GIVEN ENTRIES:
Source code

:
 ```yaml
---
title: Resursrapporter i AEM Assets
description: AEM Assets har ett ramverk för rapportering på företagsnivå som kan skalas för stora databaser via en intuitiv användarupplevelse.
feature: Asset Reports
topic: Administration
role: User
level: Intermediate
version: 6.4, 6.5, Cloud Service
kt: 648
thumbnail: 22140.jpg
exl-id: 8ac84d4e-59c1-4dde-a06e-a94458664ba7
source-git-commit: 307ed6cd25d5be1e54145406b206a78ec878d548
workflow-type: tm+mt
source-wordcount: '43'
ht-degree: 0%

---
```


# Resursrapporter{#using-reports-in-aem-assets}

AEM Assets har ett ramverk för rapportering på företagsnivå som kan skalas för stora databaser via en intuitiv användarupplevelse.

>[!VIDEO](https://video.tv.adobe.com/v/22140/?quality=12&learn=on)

---

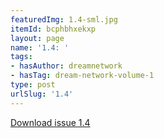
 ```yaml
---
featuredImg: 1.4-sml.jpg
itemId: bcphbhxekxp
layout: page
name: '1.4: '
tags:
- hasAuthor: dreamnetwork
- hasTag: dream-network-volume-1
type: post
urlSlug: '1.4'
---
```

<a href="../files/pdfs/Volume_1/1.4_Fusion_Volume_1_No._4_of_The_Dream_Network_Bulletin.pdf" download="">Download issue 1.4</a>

...

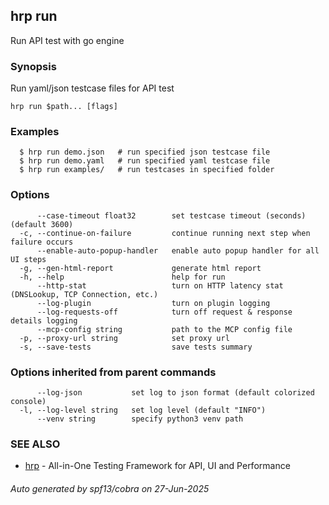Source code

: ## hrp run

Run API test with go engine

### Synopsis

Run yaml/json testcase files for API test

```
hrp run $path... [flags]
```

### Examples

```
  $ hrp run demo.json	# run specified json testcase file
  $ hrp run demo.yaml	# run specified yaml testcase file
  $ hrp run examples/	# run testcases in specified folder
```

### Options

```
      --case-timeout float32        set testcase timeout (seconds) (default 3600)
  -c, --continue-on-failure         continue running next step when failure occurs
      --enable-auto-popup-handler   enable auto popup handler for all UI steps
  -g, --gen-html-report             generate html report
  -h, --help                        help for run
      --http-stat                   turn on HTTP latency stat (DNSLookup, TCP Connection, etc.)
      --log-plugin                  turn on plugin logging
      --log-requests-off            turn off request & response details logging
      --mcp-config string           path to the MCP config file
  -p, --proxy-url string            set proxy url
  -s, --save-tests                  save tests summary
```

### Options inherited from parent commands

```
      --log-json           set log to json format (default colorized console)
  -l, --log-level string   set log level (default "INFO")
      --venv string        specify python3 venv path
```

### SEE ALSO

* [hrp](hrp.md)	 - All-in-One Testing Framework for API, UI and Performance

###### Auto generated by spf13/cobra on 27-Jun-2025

WORK INSTRUCTION: Find the string "json" in the entries above. Copy each line where it occurs.

RESPONSE TO THIS EXERCISE:
Run yaml/json testcase files for API test
  $ hrp run demo.json	# run specified json testcase file
      --log-json           set log to json format (default colorized console)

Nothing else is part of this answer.